When the compiler instantiates a class from our Blob template, it rewrites the Blob template, replacing each instance of the template parameter T by the given template argument, which in this case is int. The compiler generates a different class for each element type we specify:

// these definitions instantiate two distinct Blob types
Blob<string> names; // Blob that holds strings
Blob<double> prices;// different element type

There is one exception to the rule that we must supply template arguments when we use a class template type. Inside the scope of the class template itself, we may use the name of the template without arguments:

#pragma once
#include"Blob.h"

template <typename T> class BlobPtr {
public:
 BlobPtr() : curr(0) {}
 BlobPtr(Blob<T>& a, size_t sz = 0) :
  wptr(a.data), curr(sz) {
 }
 T& operator*() const {
  auto p = check(curr, "dereference past end");
  return (*p)[curr]; // (*p) is the vector to which this object points
 }
 // increment and decrement
 BlobPtr& operator++(); // prefix operators
 BlobPtr& operator--();
private:
 // check returns a shared_ptr to the vector if the check succeeds
 std::shared_ptr<std::vector<T>>
  check(std::size_t, const std::string&) const;
 // store a weak_ptr, which means the underlying vector might be destroyed
 std::weak_ptr<std::vector<T>> wptr;
 std::size_t curr; // current position within the array
};

Notice: the prefix increment and decrement members of BlobPtr return BlobPtr&, not BlobPtr<T>&. When we are inside the scope of a class template, the compiler treats references to the template itself as if we had supplied template arguments matching the template’s own parameters. That is, it is as if we had written:

BlobPtr<T>& operator++();
BlobPtr<T>& operator--();

When we define members outside the body of a class template, we must remember that we are not in the scope of the class until the class name is seen:

template<typename T>
inline BlobPtr<T>& BlobPtr<T>::operator++() {
 BlobPtr ret = *this; // save the current value
 ++* this; // advance one element; prefix ++ checks the increment
 return ret; // return the saved state
}

template<typename T>
inline BlobPtr<T>& BlobPtr<T>::operator--() {
 BlobPtr ret = *this; // save the current value
 --* this; // advance one element; prefix ++ checks the increment
 return ret; // return the saved state
}

Because the return type appears outside the scope of the class, we must specify that the return type returns a BlobPtr instantiated with the same type as the class.
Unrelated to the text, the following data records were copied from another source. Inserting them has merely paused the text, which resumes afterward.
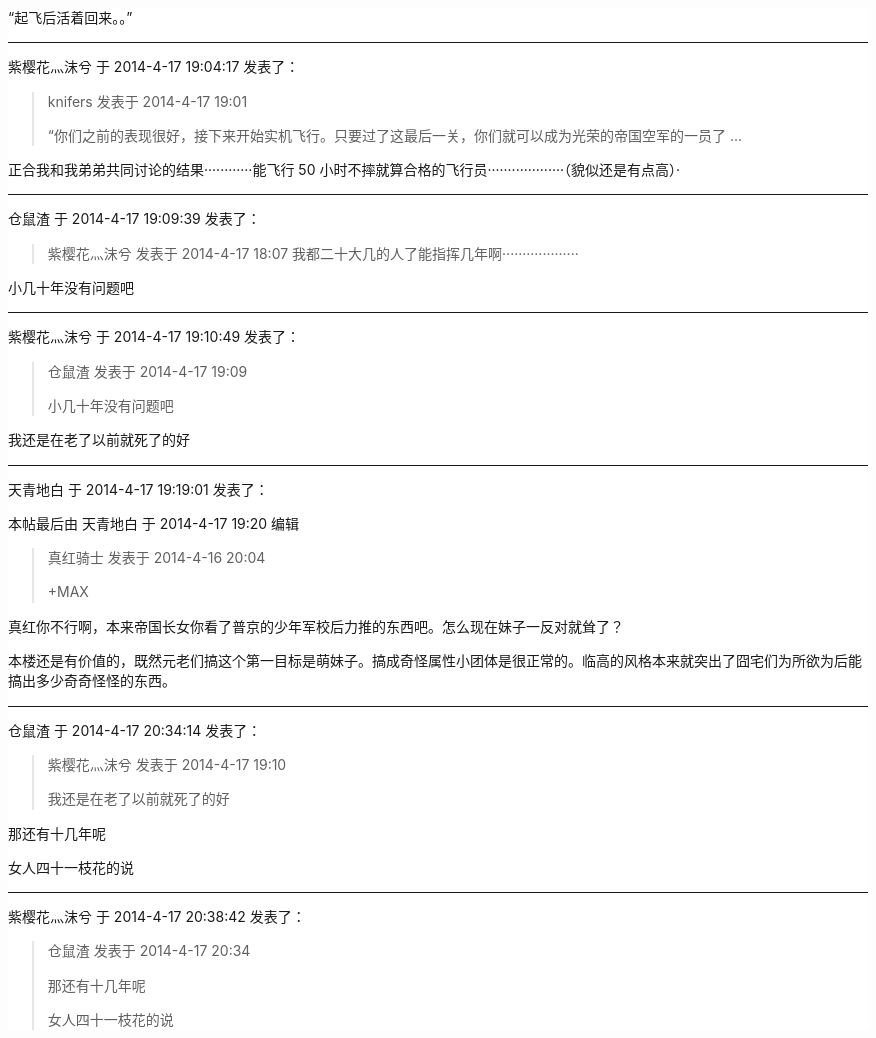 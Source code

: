 “起飞后活着回来。。”

---

紫樱花灬沫兮 于 2014-4-17 19:04:17 发表了：

> knifers 发表于 2014-4-17 19:01
>
> “你们之前的表现很好，接下来开始实机飞行。只要过了这最后一关，你们就可以成为光荣的帝国空军的一员了 ...

正合我和我弟弟共同讨论的结果············能飞行 50 小时不摔就算合格的飞行员···················（貌似还是有点高）·

---

仓鼠渣 于 2014-4-17 19:09:39 发表了：

> 紫樱花灬沫兮 发表于 2014-4-17 18:07 我都二十大几的人了能指挥几年啊···················

小几十年没有问题吧

---

紫樱花灬沫兮 于 2014-4-17 19:10:49 发表了：

> 仓鼠渣 发表于 2014-4-17 19:09
>
> 小几十年没有问题吧

我还是在老了以前就死了的好

---

天青地白 于 2014-4-17 19:19:01 发表了：

本帖最后由 天青地白 于 2014-4-17 19:20 编辑

> 真红骑士 发表于 2014-4-16 20:04
>
> +MAX

真红你不行啊，本来帝国长女你看了普京的少年军校后力推的东西吧。怎么现在妹子一反对就耸了？

本楼还是有价值的，既然元老们搞这个第一目标是萌妹子。搞成奇怪属性小团体是很正常的。临高的风格本来就突出了囧宅们为所欲为后能搞出多少奇奇怪怪的东西。

---

仓鼠渣 于 2014-4-17 20:34:14 发表了：

> 紫樱花灬沫兮 发表于 2014-4-17 19:10
>
> 我还是在老了以前就死了的好

那还有十几年呢

女人四十一枝花的说

---

紫樱花灬沫兮 于 2014-4-17 20:38:42 发表了：

> 仓鼠渣 发表于 2014-4-17 20:34
>
> 那还有十几年呢
>
> 女人四十一枝花的说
Inside the function body, we are in the scope of the class so do not need to repeat the template argument when we define ret. When we do not supply template arguments, the compiler assumes that we are using the same type as the member’s instantiation. Hence, the definition of ret is as if we had written:

BlobPtr<T> ret = *this;

When a class contains a friend declaration, the class and the friend can independently be templates or not. A class template that has a nontemplate friend grants that friend access to all the instantiations of the template. When the friend is itself a template, the class granting friendship controls whether friendship includes all instantiations of the template or only specific instantiation(s).